Collected data
>>>
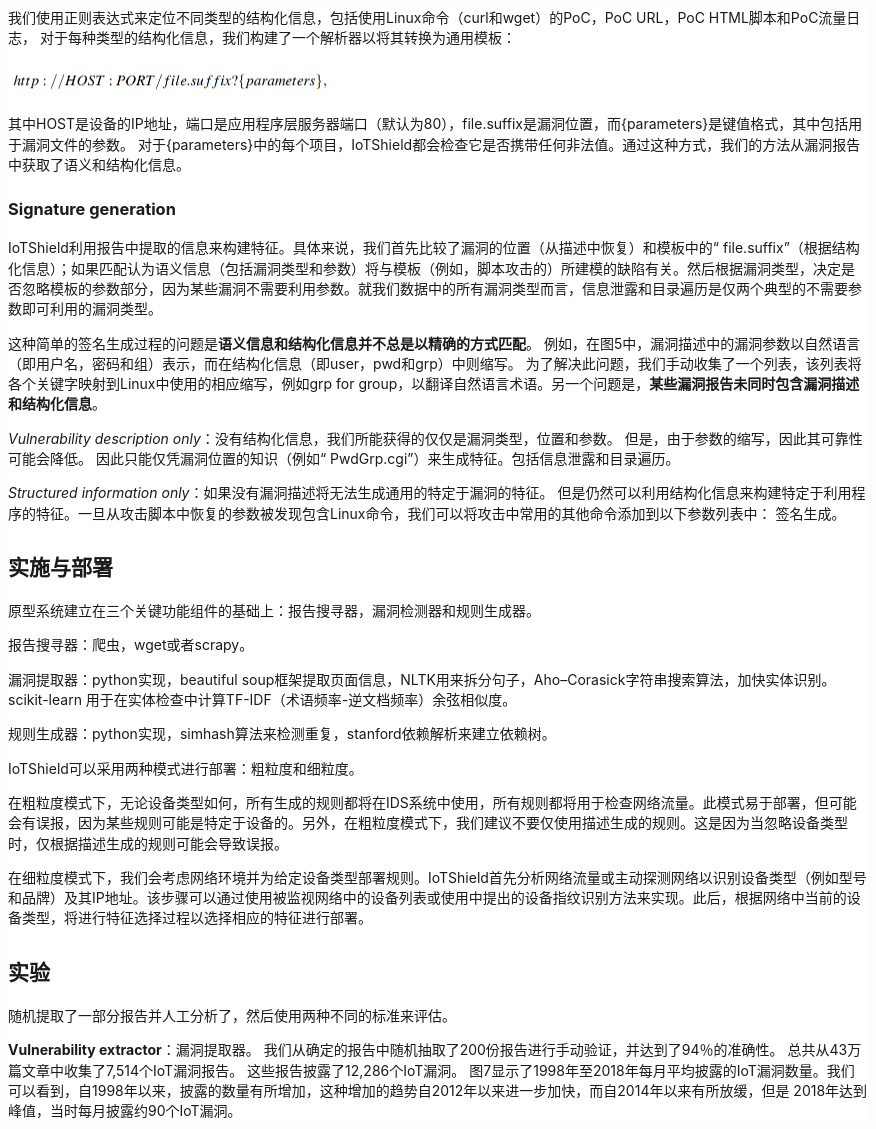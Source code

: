 我们使用正则表达式来定位不同类型的结构化信息，包括使用Linux命令（curl和wget）的PoC，PoC URL，PoC HTML脚本和PoC流量日志， 对于每种类型的结构化信息，我们构建了一个解析器以将其转换为通用模板：

<img src="image\image-20191204152014264.png" alt="image-20191204152014264" style="zoom:50%;" />

其中HOST是设备的IP地址，端口是应用程序层服务器端口（默认为80），file.suffix是漏洞位置，而{parameters}是键值格式，其中包括用于漏洞文件的参数。 对于{parameters}中的每个项目，IoTShield都会检查它是否携带任何非法值。通过这种方式，我们的方法从漏洞报告中获取了语义和结构化信息。

### Signature generation

IoTShield利用报告中提取的信息来构建特征。具体来说，我们首先比较了漏洞的位置（从描述中恢复）和模板中的“ file.suffix”（根据结构化信息）；如果匹配认为语义信息（包括漏洞类型和参数）将与模板（例如，脚本攻击的）所建模的缺陷有关。然后根据漏洞类型，决定是否忽略模板的参数部分，因为某些漏洞不需要利用参数。就我们数据中的所有漏洞类型而言，信息泄露和目录遍历是仅两个典型的不需要参数即可利用的漏洞类型。

这种简单的签名生成过程的问题是**语义信息和结构化信息并不总是以精确的方式匹配**。 例如，在图5中，漏洞描述中的漏洞参数以自然语言（即用户名，密码和组）表示，而在结构化信息（即user，pwd和grp）中则缩写。 为了解决此问题，我们手动收集了一个列表，该列表将各个关键字映射到Linux中使用的相应缩写，例如grp for group，以翻译自然语言术语。另一个问题是，**某些漏洞报告未同时包含漏洞描述和结构化信息**。

*Vulnerability description only*：没有结构化信息，我们所能获得的仅仅是漏洞类型，位置和参数。 但是，由于参数的缩写，因此其可靠性可能会降低。 因此只能仅凭漏洞位置的知识（例如“ PwdGrp.cgi”）来生成特征。包括信息泄露和目录遍历。

*Structured information only*：如果没有漏洞描述将无法生成通用的特定于漏洞的特征。 但是仍然可以利用结构化信息来构建特定于利用程序的特征。一旦从攻击脚本中恢复的参数被发现包含Linux命令，我们可以将攻击中常用的其他命令添加到以下参数列表中： 签名生成。

## 实施与部署

原型系统建立在三个关键功能组件的基础上：报告搜寻器，漏洞检测器和规则生成器。

报告搜寻器：爬虫，wget或者scrapy。

漏洞提取器：python实现，beautiful soup框架提取页面信息，NLTK用来拆分句子，Aho–Corasick字符串搜索算法，加快实体识别。scikit-learn 用于在实体检查中计算TF-IDF（术语频率-逆文档频率）余弦相似度。

规则生成器：python实现，simhash算法来检测重复，stanford依赖解析来建立依赖树。

IoTShield可以采用两种模式进行部署：粗粒度和细粒度。

在粗粒度模式下，无论设备类型如何，所有生成的规则都将在IDS系统中使用，所有规则都将用于检查网络流量。此模式易于部署，但可能会有误报，因为某些规则可能是特定于设备的。另外，在粗粒度模式下，我们建议不要仅使用描述生成的规则。这是因为当忽略设备类型时，仅根据描述生成的规则可能会导致误报。

在细粒度模式下，我们会考虑网络环境并为给定设备类型部署规则。IoTShield首先分析网络流量或主动探测网络以识别设备类型（例如型号和品牌）及其IP地址。该步骤可以通过使用被监视网络中的设备列表或使用中提出的设备指纹识别方法来实现。此后，根据网络中当前的设备类型，将进行特征选择过程以选择相应的特征进行部署。

## 实验

随机提取了一部分报告并人工分析了，然后使用两种不同的标准来评估。

**Vulnerability extractor**：漏洞提取器。 我们从确定的报告中随机抽取了200份报告进行手动验证，并达到了94％的准确性。 总共从43万篇文章中收集了7,514个IoT漏洞报告。 这些报告披露了12,286个IoT漏洞。 图7显示了1998年至2018年每月平均披露的IoT漏洞数量。我们可以看到，自1998年以来，披露的数量有所增加，这种增加的趋势自2012年以来进一步加快，而自2014年以来有所放缓，但是 2018年达到峰值，当时每月披露约90个IoT漏洞。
<<<
◆ How to complete this task
Reproduce the records verbatim, omitting all images they contain.

◆ Task output
Source code

: 我们使用正则表达式来定位不同类型的结构化信息，包括使用Linux命令（curl和wget）的PoC，PoC URL，PoC HTML脚本和PoC流量日志， 对于每种类型的结构化信息，我们构建了一个解析器以将其转换为通用模板：

<img src="image\image-20191204152014264.png" alt="image-20191204152014264" style="zoom:50%;" />

其中HOST是设备的IP地址，端口是应用程序层服务器端口（默认为80），file.suffix是漏洞位置，而{parameters}是键值格式，其中包括用于漏洞文件的参数。 对于{parameters}中的每个项目，IoTShield都会检查它是否携带任何非法值。通过这种方式，我们的方法从漏洞报告中获取了语义和结构化信息。

### Signature generation

IoTShield利用报告中提取的信息来构建特征。具体来说，我们首先比较了漏洞的位置（从描述中恢复）和模板中的“ file.suffix”（根据结构化信息）；如果匹配认为语义信息（包括漏洞类型和参数）将与模板（例如，脚本攻击的）所建模的缺陷有关。然后根据漏洞类型，决定是否忽略模板的参数部分，因为某些漏洞不需要利用参数。就我们数据中的所有漏洞类型而言，信息泄露和目录遍历是仅两个典型的不需要参数即可利用的漏洞类型。

这种简单的签名生成过程的问题是**语义信息和结构化信息并不总是以精确的方式匹配**。 例如，在图5中，漏洞描述中的漏洞参数以自然语言（即用户名，密码和组）表示，而在结构化信息（即user，pwd和grp）中则缩写。 为了解决此问题，我们手动收集了一个列表，该列表将各个关键字映射到Linux中使用的相应缩写，例如grp for group，以翻译自然语言术语。另一个问题是，**某些漏洞报告未同时包含漏洞描述和结构化信息**。

*Vulnerability description only*：没有结构化信息，我们所能获得的仅仅是漏洞类型，位置和参数。 但是，由于参数的缩写，因此其可靠性可能会降低。 因此只能仅凭漏洞位置的知识（例如“ PwdGrp.cgi”）来生成特征。包括信息泄露和目录遍历。

*Structured information only*：如果没有漏洞描述将无法生成通用的特定于漏洞的特征。 但是仍然可以利用结构化信息来构建特定于利用程序的特征。一旦从攻击脚本中恢复的参数被发现包含Linux命令，我们可以将攻击中常用的其他命令添加到以下参数列表中： 签名生成。

## 实施与部署

原型系统建立在三个关键功能组件的基础上：报告搜寻器，漏洞检测器和规则生成器。

报告搜寻器：爬虫，wget或者scrapy。

漏洞提取器：python实现，beautiful soup框架提取页面信息，NLTK用来拆分句子，Aho–Corasick字符串搜索算法，加快实体识别。scikit-learn 用于在实体检查中计算TF-IDF（术语频率-逆文档频率）余弦相似度。

规则生成器：python实现，simhash算法来检测重复，stanford依赖解析来建立依赖树。

IoTShield可以采用两种模式进行部署：粗粒度和细粒度。

在粗粒度模式下，无论设备类型如何，所有生成的规则都将在IDS系统中使用，所有规则都将用于检查网络流量。此模式易于部署，但可能会有误报，因为某些规则可能是特定于设备的。另外，在粗粒度模式下，我们建议不要仅使用描述生成的规则。这是因为当忽略设备类型时，仅根据描述生成的规则可能会导致误报。

在细粒度模式下，我们会考虑网络环境并为给定设备类型部署规则。IoTShield首先分析网络流量或主动探测网络以识别设备类型（例如型号和品牌）及其IP地址。该步骤可以通过使用被监视网络中的设备列表或使用中提出的设备指纹识别方法来实现。此后，根据网络中当前的设备类型，将进行特征选择过程以选择相应的特征进行部署。

## 实验

随机提取了一部分报告并人工分析了，然后使用两种不同的标准来评估。

**Vulnerability extractor**：漏洞提取器。 我们从确定的报告中随机抽取了200份报告进行手动验证，并达到了94％的准确性。 总共从43万篇文章中收集了7,514个IoT漏洞报告。 这些报告披露了12,286个IoT漏洞。 图7显示了1998年至2018年每月平均披露的IoT漏洞数量。我们可以看到，自1998年以来，披露的数量有所增加，这种增加的趋势自2012年以来进一步加快，而自2014年以来有所放缓，但是 2018年达到峰值，当时每月披露约90个IoT漏洞。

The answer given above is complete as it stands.